I'm currently working on generating a PDF file that is PDF/UA-compliant. My main goal is to ensure that it meets accessibility standards and passes the PAC (PDF Accessibility Checker) tool.
The problem I'm facing is that the PAC checker consistently flags my PDF with an error saying: "Test Object Not Tagged." This suggests that the necessary tagging might be missing or improperly implemented, but I’m not sure what I’m missing to address this.
I've made sure to:
Define document structure elements
Use the right tags in the PDF content generation code
Apply what I believe to be the correct metadata and settings for accessibility
However, it seems I'm still missing something fundamental for the tagging to be recognized. What steps might I be overlooking to achieve the proper tagging in a PDF for PDF/UA compliance?

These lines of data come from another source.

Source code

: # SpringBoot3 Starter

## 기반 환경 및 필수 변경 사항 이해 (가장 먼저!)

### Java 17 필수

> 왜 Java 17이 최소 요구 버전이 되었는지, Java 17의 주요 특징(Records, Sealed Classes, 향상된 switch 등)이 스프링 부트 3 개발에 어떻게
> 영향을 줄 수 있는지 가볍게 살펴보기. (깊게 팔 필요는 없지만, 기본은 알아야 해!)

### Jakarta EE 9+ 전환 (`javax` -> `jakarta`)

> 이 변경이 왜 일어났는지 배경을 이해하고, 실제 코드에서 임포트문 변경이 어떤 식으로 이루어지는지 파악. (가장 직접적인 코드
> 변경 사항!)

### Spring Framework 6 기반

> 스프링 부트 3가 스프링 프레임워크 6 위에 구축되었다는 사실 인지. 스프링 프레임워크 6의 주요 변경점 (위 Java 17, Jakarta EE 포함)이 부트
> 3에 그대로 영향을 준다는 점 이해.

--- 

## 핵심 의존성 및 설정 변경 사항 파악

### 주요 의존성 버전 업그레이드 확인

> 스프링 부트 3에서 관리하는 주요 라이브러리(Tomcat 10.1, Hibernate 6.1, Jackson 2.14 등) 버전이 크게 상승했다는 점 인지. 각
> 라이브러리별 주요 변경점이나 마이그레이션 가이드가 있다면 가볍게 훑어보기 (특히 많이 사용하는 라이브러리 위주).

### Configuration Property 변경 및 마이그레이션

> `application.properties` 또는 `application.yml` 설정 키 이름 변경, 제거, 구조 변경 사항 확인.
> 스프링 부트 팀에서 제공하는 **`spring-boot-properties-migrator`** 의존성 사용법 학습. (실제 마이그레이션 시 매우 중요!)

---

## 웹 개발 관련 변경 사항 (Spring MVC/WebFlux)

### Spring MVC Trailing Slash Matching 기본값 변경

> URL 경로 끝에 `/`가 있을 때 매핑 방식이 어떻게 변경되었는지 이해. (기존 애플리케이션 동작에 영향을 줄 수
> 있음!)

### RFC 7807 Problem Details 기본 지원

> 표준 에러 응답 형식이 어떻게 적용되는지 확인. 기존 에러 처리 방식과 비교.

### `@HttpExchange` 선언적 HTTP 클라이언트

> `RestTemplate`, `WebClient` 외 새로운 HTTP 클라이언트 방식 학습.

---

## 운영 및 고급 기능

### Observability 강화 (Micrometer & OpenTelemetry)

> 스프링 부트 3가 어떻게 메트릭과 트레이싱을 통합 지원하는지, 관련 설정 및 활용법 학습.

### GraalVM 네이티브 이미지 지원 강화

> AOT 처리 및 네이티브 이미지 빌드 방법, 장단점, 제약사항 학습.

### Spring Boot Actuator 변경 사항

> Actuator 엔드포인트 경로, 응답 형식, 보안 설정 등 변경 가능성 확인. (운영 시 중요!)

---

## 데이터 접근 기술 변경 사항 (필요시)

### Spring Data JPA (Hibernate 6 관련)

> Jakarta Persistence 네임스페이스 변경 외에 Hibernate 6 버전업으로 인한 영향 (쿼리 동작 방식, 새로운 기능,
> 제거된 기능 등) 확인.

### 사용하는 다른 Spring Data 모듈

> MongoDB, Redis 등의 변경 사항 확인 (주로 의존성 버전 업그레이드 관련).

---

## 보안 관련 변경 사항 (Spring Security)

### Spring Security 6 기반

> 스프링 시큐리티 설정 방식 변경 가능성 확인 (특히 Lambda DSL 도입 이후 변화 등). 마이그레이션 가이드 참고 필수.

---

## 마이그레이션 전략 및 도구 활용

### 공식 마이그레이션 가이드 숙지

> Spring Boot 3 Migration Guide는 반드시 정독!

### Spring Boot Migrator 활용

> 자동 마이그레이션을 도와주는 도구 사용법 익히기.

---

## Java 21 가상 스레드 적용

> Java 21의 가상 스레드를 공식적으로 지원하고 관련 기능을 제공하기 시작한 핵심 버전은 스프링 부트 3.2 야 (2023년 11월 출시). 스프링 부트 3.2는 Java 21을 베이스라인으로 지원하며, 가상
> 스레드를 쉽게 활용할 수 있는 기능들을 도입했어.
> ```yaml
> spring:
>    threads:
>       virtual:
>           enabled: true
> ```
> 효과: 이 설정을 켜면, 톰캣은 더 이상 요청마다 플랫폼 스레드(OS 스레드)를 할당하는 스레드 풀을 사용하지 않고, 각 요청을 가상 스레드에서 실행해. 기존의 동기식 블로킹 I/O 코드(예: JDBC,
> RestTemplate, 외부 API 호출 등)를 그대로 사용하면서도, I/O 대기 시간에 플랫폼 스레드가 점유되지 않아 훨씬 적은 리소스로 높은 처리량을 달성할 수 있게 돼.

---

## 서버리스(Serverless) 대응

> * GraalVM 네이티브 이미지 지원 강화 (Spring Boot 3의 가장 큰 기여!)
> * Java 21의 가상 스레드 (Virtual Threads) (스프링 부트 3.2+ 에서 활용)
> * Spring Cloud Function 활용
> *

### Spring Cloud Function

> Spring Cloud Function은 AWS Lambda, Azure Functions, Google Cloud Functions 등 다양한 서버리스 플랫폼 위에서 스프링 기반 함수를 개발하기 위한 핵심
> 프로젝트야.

Any insights on where I might be going wrong, or pointers on critical tagging elements to check, would be greatly appreciated
. Below is my code.
public void newPdf() {
int mcidCounter = 0; // Starten bei 0
int structParentCounter = 0; // Starten bei 0
PDDocument document = new PDDocument();
PDPage page = new PDPage(PDRectangle.A4);
document.addPage(page);
// Setzen des StructParents-Eintrags auf der Seite
page.setStructParents(structParentCounter); // structParentCounter ist 0
PDPageContentStream contentStream = new PDPageContentStream(document, page);
PDType0Font font = loadFont(FontEnum.BUNDES_SANS_WEB_REGULAR, document);
// Schriftart den Ressourcen der Seite hinzufügen
PDResources resources = page.getResources();
if (resources == null) {
resources = new PDResources();
page.setResources(resources);
}
resources.add(font);
PDDocumentCatalog catalog = document.getDocumentCatalog();
PDStructureTreeRoot structureTreeRoot = new PDStructureTreeRoot();
catalog.setStructureTreeRoot(structureTreeRoot);
catalog.setLanguage("de-DE"); // Setzt die Dokumentensprache auf Deutsch
PDMarkInfo markInfo = new PDMarkInfo();
markInfo.setMarked(true);
catalog.setMarkInfo(markInfo);
// Erstellen des Dokument-Strukturelements
PDStructureElement documentElement = new PDStructureElement(StandardStructureTypes.DOCUMENT, structureTreeRoot);
structureTreeRoot.appendKid(documentElement);
// Erstellen des Absatz-Strukturelements
PDStructureElement paragraphElement = new PDStructureElement(StandardStructureTypes.P, documentElement);
paragraphElement.setPage(page);
documentElement.appendKid(paragraphElement);
// Vorbereiten des Markierungsinhalts mit MCID
COSDictionary markedContentDictionary = new COSDictionary();
markedContentDictionary.setInt(COSName.MCID, mcidCounter);
// Beginnen des markierten Inhalts
contentStream.beginMarkedContent(COSName.P, PDPropertyList.create(markedContentDictionary));
contentStream.setFont(font, 12);
contentStream.beginText();
contentStream.newLineAtOffset(50, 700);
contentStream.showText("Hallo Welt");
contentStream.endText();
contentStream.endMarkedContent();
// Schließen des Inhaltsstroms
contentStream.close();
// Erstellen des Parent Trees und Verknüpfen mit dem Strukturelement
COSDictionary parentTreeRoot = new COSDictionary();
PDNumberTreeNode parentTree = new PDNumberTreeNode(parentTreeRoot, COSBase.class);
// Mapping von StructParent zu Strukturelement
Map<Integer, COSObjectable> parentTreeMap = new HashMap<>();
parentTreeMap.put(structParentCounter, paragraphElement);
parentTree.setNumbers(parentTreeMap);
structureTreeRoot.setParentTree(parentTree);
// Dokument speichern
ByteArrayOutputStream outputStream = new ByteArrayOutputStream();
document.save(outputStream);
byte[] pdfBytes = outputStream.toByteArray();
document.close();
Path actualPath = Path.of("src/test/resources/pdf/small_test.pdf");
Files.write(actualPath, pdfBytes, StandardOpenOption.CREATE, StandardOpenOption.WRITE);
}
Here are the changes I did to make it work with PAC:
1)
PDViewerPreferences prefs = new PDViewerPreferences(new COSDictionary());
prefs.setDisplayDocTitle(true);
catalog.setViewerPreferences(prefs);
PDMarkedContentReference mcr = new PDMarkedContentReference();
mcr.setMCID(mcidCounter);
paragraphElement.appendKid(mcr);
// alternative:
//paragraphElement.appendKid(PDMarkedContent.create(null, mcr.getCOSObject()));
(this was the most difficult problem) replace
parentTreeMap.put(structParentCounter, paragraphElement);
with
COSArray ar = new COSArray();
ar.add(paragraphElement);
parentTreeMap.put(structParentCounter, ar); // must be array here, despite only 1 element
structureTreeRoot.setParentTreeNextKey(structParentCounter + 1);
It now passes the PAC test. However it doesn't display properly with PDF-XChange, it's unclear if this is a PDF-XChange bug or not. This is because PDFBox doesn't have the MCID directly in the content stream, it references the resources. I'll have made a change in PDFBox in PDFBOX-5890 that the MCID is put in the content stream when possible and also added a simplified method to pass it as a parameter; the changes will be in 2.0.33 and 3.0.4, a snapshot will be available here within a few hours.